At that point of my medical education we saw mostly patients in crisis. I trained at Albert Einstein College of Medicine in the Bronx. So a crisis there didn’t just involve a physical ailment; it involved the social forces that conspire to lead to chronic and acute illnesses.

After graduating from med school in 1991, where did you work and what led you to pursue a master’s degree in clinical epidemiology?

During my residency at Yale, one of things I will always be grateful for is how our attending physicians really encouraged us to ask challenging questions, not just about the patients we were seeing but also the social context that our patients were in. I remember when I was a senior resident, Nicole Lurie – who has remained a mentor for me – gave a lecture about research and vulnerable populations. It so resonated with the questions I had about the way we were providing care for patients. I went on to read her work and the work of others in this emerging field of health disparities. It was a defining moment, and I could see how my clinical work would very easily inform the research questions that were bothering me about the care I was seeing that leads to poor outcomes among underserved populations—ethnic, racial, sexual minorities, for instance.

What are some examples of health inequities inherent in the country and in the U.S. health care system? What causes these disparities?

Well, that’s the enduring question. There are well-established social determinants of health that go beyond the health care context, things such as poverty, residential segregation, differences in opportunity based on socio-economic status that track by race and ethnicity, a whole range of things. Early childhood opportunities, in education for instance, are also powerful predictors of future health outcomes. We’re even learning about what happens in utero and how that can predict future health outcomes.

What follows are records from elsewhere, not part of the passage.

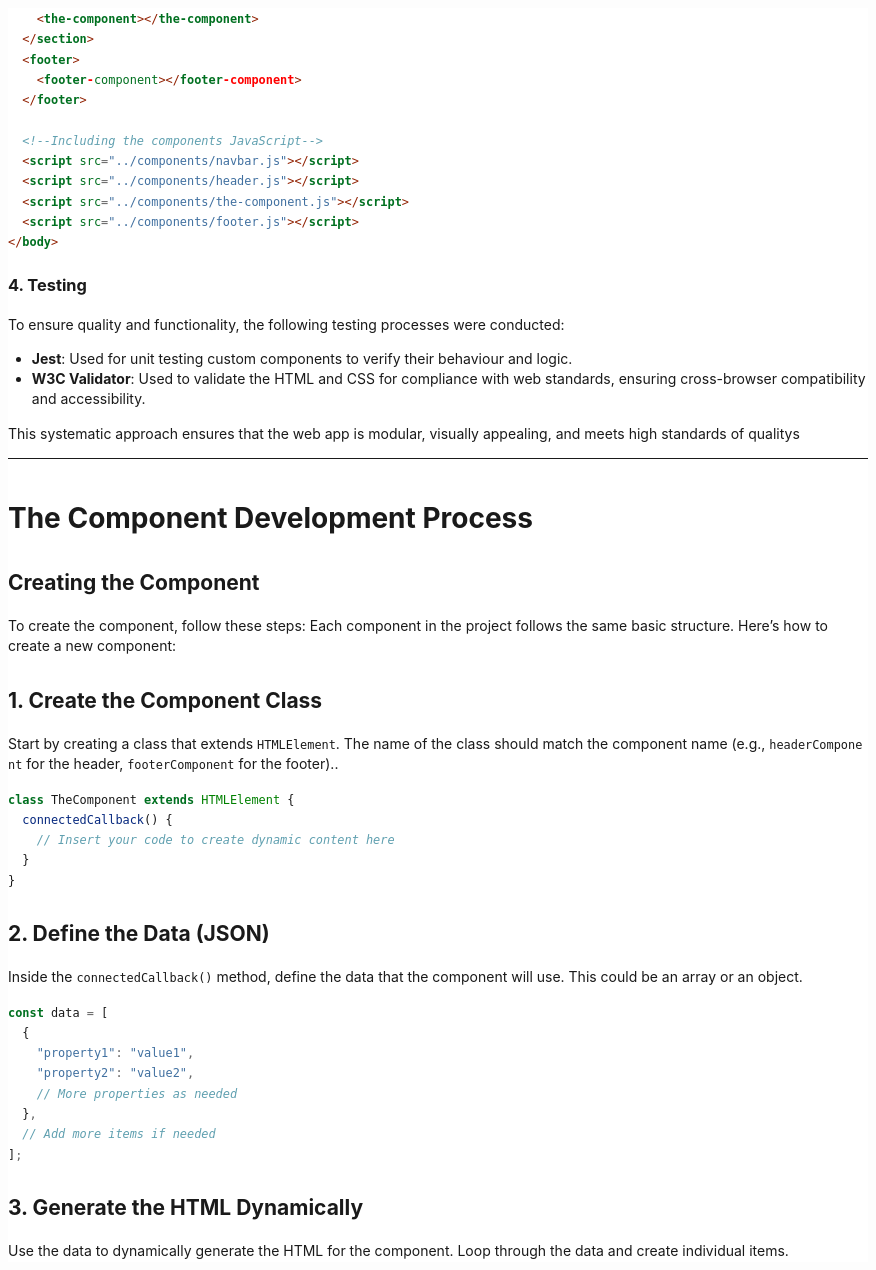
 ```html
    <the-component></the-component>
  </section>
  <footer>
    <footer-component></footer-component>
  </footer>
 
  <!--Including the components JavaScript-->
  <script src="../components/navbar.js"></script>
  <script src="../components/header.js"></script>
  <script src="../components/the-component.js"></script>
  <script src="../components/footer.js"></script>
</body>
```
### 4. Testing
To ensure quality and functionality, the following testing processes were conducted:

- **Jest**: Used for unit testing custom components to verify their behaviour and logic.
- **W3C Validator**: Used to validate the HTML and CSS for compliance with web standards, ensuring cross-browser compatibility and accessibility.

This systematic approach ensures that the web app is modular, visually appealing, and meets high standards of qualitys

---
# The Component Development Process 
## Creating the Component
To create the component, follow these steps:
Each component in the project follows the same basic structure. Here’s how to create a new component:

## 1. Create the Component Class
Start by creating a class that extends `HTMLElement`. The name of the class should match the component name (e.g., `headerComponent` for the header, `footerComponent` for the footer)..

```js
class TheComponent extends HTMLElement {
  connectedCallback() {
    // Insert your code to create dynamic content here
  }
}
``` 
## 2. Define the Data (JSON)
Inside the `connectedCallback()` method, define the data that the component will use. This could be an array or an object.

```js
const data = [
  {
    "property1": "value1",
    "property2": "value2",
    // More properties as needed
  },
  // Add more items if needed
];
``` 
## 3. Generate the HTML Dynamically
Use the data to dynamically generate the HTML for the component. Loop through the data and create individual items.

And of course there’s the gene-environment interaction as well, which still resonates with me, though I tend to put a bit more emphasis on environment. These are the things we mean when we talk about health disparities.

What do you think you can accomplish as a researcher to lessen health disparities?

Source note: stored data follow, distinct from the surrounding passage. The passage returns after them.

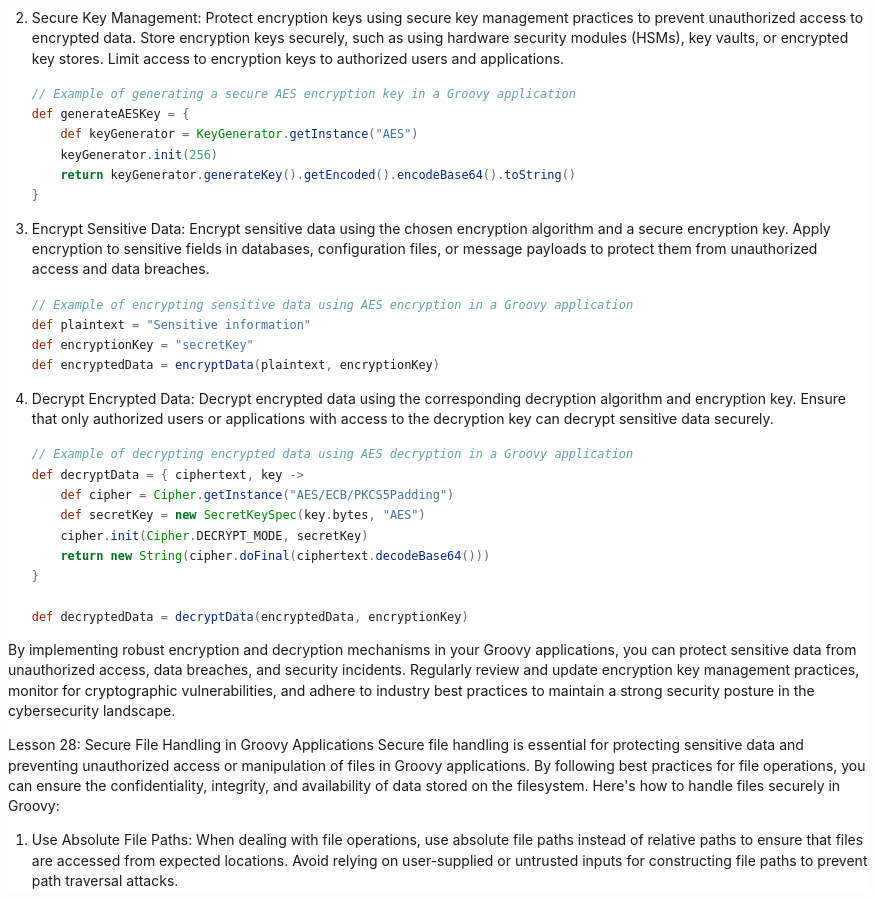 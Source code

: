 2. Secure Key Management:
   Protect encryption keys using secure key management practices to prevent unauthorized access to encrypted data. Store encryption keys securely, such as using hardware security modules (HSMs), key vaults, or encrypted key stores. Limit access to encryption keys to authorized users and applications.

   ```groovy
   // Example of generating a secure AES encryption key in a Groovy application
   def generateAESKey = {
       def keyGenerator = KeyGenerator.getInstance("AES")
       keyGenerator.init(256)
       return keyGenerator.generateKey().getEncoded().encodeBase64().toString()
   }
   ```

3. Encrypt Sensitive Data:
   Encrypt sensitive data using the chosen encryption algorithm and a secure encryption key. Apply encryption to sensitive fields in databases, configuration files, or message payloads to protect them from unauthorized access and data breaches.

   ```groovy
   // Example of encrypting sensitive data using AES encryption in a Groovy application
   def plaintext = "Sensitive information"
   def encryptionKey = "secretKey"
   def encryptedData = encryptData(plaintext, encryptionKey)
   ```

4. Decrypt Encrypted Data:
   Decrypt encrypted data using the corresponding decryption algorithm and encryption key. Ensure that only authorized users or applications with access to the decryption key can decrypt sensitive data securely.

   ```groovy
   // Example of decrypting encrypted data using AES decryption in a Groovy application
   def decryptData = { ciphertext, key ->
       def cipher = Cipher.getInstance("AES/ECB/PKCS5Padding")
       def secretKey = new SecretKeySpec(key.bytes, "AES")
       cipher.init(Cipher.DECRYPT_MODE, secretKey)
       return new String(cipher.doFinal(ciphertext.decodeBase64()))
   }

   def decryptedData = decryptData(encryptedData, encryptionKey)
   ```

By implementing robust encryption and decryption mechanisms in your Groovy applications, you can protect sensitive data from unauthorized access, data breaches, and security incidents. Regularly review and update encryption key management practices, monitor for cryptographic vulnerabilities, and adhere to industry best practices to maintain a strong security posture in the cybersecurity landscape.

Lesson 28: Secure File Handling in Groovy Applications
Secure file handling is essential for protecting sensitive data and preventing unauthorized access or manipulation of files in Groovy applications. By following best practices for file operations, you can ensure the confidentiality, integrity, and availability of data stored on the filesystem. Here's how to handle files securely in Groovy:

1. Use Absolute File Paths:
   When dealing with file operations, use absolute file paths instead of relative paths to ensure that files are accessed from expected locations. Avoid relying on user-supplied or untrusted inputs for constructing file paths to prevent path traversal attacks.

Well, most of my work now happens with community partners and collaborators. It isn’t just the research result that can affect health outcomes; it’s also about the research process that can affect those social determinants of health – when we collaborate with communities and answer and address the questions that they feel are of most concern in their communities. This way, the work we do will be more relevant. We engage community collaborators based on their own expertise and understanding of their communities. This allows us to build capacity in those communities to continue doing research; it allows for dissemination of evidence-based interventions, rather than each church or community-based organization developing their own solution to a problem. They can actually have access to evidence-based interventions that they know work and can be adapted to their local context. It allows us to move discoveries more quickly into populations to improve health, just by that collaboration.

One example is Project GRACE. We work together with community leaders on HIV prevention and cardiovascular disease reduction. Now, we’re really pushing our interventions throughout the eastern part of North Carolina, where health disparities – according to race and ethnicity – have been well documented in a whole host of chronic illnesses.

As director of the new Center for Health Equity Research, what goals have you set and what do you hope the center can accomplish for underserved communities?

The UNC School of Medicine and the Department of Social Medicine have made a substantial investment in the center, and my goal is for it to be a catalyst for more of the research that can address health inequalities within our state. Also, I think it can attract new investigators for this work – either new investigators, in general, or experienced researchers who are now starting to look at health inequalities as part of their research. I want this center to be a place where they can find resources, services, and support to make a difference and to translate their discoveries into improved health in North Carolina.